Agency research group

Combining philosophy and psychology, the agency research group’s focus is in the study of agency, metacognition, and agential capacities such as self-control, and decision-making, from a socially embedded perspective. Our approaches synthesize social and political approaches with biologically informed cognitive science.

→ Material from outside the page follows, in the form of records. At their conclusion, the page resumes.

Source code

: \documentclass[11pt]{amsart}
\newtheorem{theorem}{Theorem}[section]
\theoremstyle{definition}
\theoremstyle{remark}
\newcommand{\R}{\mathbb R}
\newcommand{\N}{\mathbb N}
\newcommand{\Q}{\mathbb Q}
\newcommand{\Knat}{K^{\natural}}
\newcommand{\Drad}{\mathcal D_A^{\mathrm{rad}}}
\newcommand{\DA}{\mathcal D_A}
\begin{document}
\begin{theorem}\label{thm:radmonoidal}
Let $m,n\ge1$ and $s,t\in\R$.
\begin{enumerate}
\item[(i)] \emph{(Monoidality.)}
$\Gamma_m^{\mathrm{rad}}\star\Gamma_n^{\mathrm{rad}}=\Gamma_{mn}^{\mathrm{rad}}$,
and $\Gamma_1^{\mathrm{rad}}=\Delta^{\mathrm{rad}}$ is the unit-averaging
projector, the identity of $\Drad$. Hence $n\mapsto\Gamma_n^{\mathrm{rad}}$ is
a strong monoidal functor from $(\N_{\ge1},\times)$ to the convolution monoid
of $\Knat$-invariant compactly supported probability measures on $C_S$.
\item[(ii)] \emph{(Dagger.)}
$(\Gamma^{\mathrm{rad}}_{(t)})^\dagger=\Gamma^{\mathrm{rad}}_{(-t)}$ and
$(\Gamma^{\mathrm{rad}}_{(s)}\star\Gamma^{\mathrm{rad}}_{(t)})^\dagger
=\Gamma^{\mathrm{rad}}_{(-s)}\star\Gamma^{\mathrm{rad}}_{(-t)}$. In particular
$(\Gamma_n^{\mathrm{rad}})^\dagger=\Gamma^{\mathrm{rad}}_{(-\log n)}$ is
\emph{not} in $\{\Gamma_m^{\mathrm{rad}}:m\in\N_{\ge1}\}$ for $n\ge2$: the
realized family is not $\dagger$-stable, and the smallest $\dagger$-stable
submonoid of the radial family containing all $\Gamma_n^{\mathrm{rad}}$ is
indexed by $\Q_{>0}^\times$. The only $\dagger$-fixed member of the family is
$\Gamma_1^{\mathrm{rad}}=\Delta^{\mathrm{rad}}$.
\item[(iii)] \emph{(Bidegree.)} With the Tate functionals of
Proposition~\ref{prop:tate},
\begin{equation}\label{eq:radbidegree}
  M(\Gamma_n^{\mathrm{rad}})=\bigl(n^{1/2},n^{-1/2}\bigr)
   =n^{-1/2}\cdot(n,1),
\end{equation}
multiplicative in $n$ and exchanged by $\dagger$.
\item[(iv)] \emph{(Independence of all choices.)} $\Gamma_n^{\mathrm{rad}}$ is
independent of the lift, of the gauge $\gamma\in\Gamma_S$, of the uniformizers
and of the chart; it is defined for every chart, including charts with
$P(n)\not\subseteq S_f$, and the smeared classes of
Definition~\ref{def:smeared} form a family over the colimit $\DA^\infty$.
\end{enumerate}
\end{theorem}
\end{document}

We are interested in human diversity and interpersonal differences in agency and the agential capacities, and our research is motivated by a desire to understand the social causes of these differences, as well as how policy should respond to them.

Research interests in the group span:

  • Self-control and cognitive control
  • ADHD and neurodiversity
  • Metacognition
  • Mental health
  • Decision-making and option generation
  • Human-computer interaction and AI
  • Philosophy of psychology and neuroscience
  • Social disadvantage
  • Political agency and political participation
  • Agency in behavioral public policy
  • Moral responsibility
  • Feminist theory and disability studies

Funded by

Kone Foundation 1 (403,300€)
Academy of Finland Strategic Research Council 2 (318,000€)

People

Research group leader

Polaris Koi, Assistant Professor of Philosophy 12

Research fellows

Jussi Jylkkä, Senior Researcher, Docent 2
Dr. Jussi Jylkkä holds PhDs in both philosophy and psychology. His research interests span metacognition, cognitive control, consciousness, meditation and psychedelic experience.

Joonas Martikainen, Postdoctoral Researcher 1
Dr. Joonas Martikainen‘s research combines study of political agency and democracy with critical phenomenology and social theory. His book, Political Poverty: Losing Faith in Democracy (2025), explores disenfranchisement and citizenship.

Anssi Bwalya, Postdoctoral Researcher 1
Dr. Anssi Bwalya recently got his PhD in psychology from the University of Edinburgh. His research interests include metacognition, ADHD, and executive function. He is also an accomplished science journalist.

Doctoral Researchers

Tuomas Tiainen, Doctoral researcher
Tuomas Tiainen’s doctoral research concerns agency, empathy, and virtual reality.

Master’s Students

Elina Lindström
Elina Lindström’s master’s thesis, in philosophy of psychology, critically examines theories of basic emotions. 

Research assistant

Emmi Vahtera 1
Emmi Vahtera is the team’s research assistant, assisting the team in communications, research management, and associated tasks.

External Members

Sanna Lehtinen (Aalto), Senior University Lecturer, Docent 2
Dr. Sanna Lehtinen’s research focuses on applied aesthetics, human-environment relations, human-technology relations, and value-based choice.

Onerva Kiianlinna (Aalto), Postdoctoral Researcher 2
Dr. Onerva Kiianlinna works on the intersections of philosophical and empirical aesthetics. She is interested in aesthetic cognition, meta-aesthetics, and questions of cross-disciplinarity at large.

Research projects

Agency as experience and capacity: social mechanisms, political implications

This four-year research project (2025–2028), backed by generous funding from the Kone foundation, examines the relationship between subjective sense of agency and the basic agentive capacities from the perspectives of analytic philosophy, critical phenomenology, and cognitive psychology. We explore how social mechanisms and political systems shape the experience of agency and its core capacities: decision-making, volition, and self-control. While previous empirical research has primarily focused on the neuropsychological aspects of these capacities at the individual level, social conditions and structural injustices, such as poverty, also have a significant impact.

For more information, see the project’s website at https://sites.utu.fi/agencyproject/

Enhancing metacognition, agency and resilience in AI-mediated work

This subproject of the Transform-AI research consortium (2025-2031) funded by the Strategic Research Council explores agency and metacognition in workplace human-computer interaction. How does the increasing use of AI impact employee agency, well-being, and interpersonal interaction? How can metacognitive strategies be developed to enhance workforce adaptability? Bridging the perspectives of philosophy of psychology, postphenomenological philosophy of technology, and cognitive psychology, we develop generalizable, translational models of metacognition and study the interplay of metacognition & human-computer interaction in situ at workplace settings.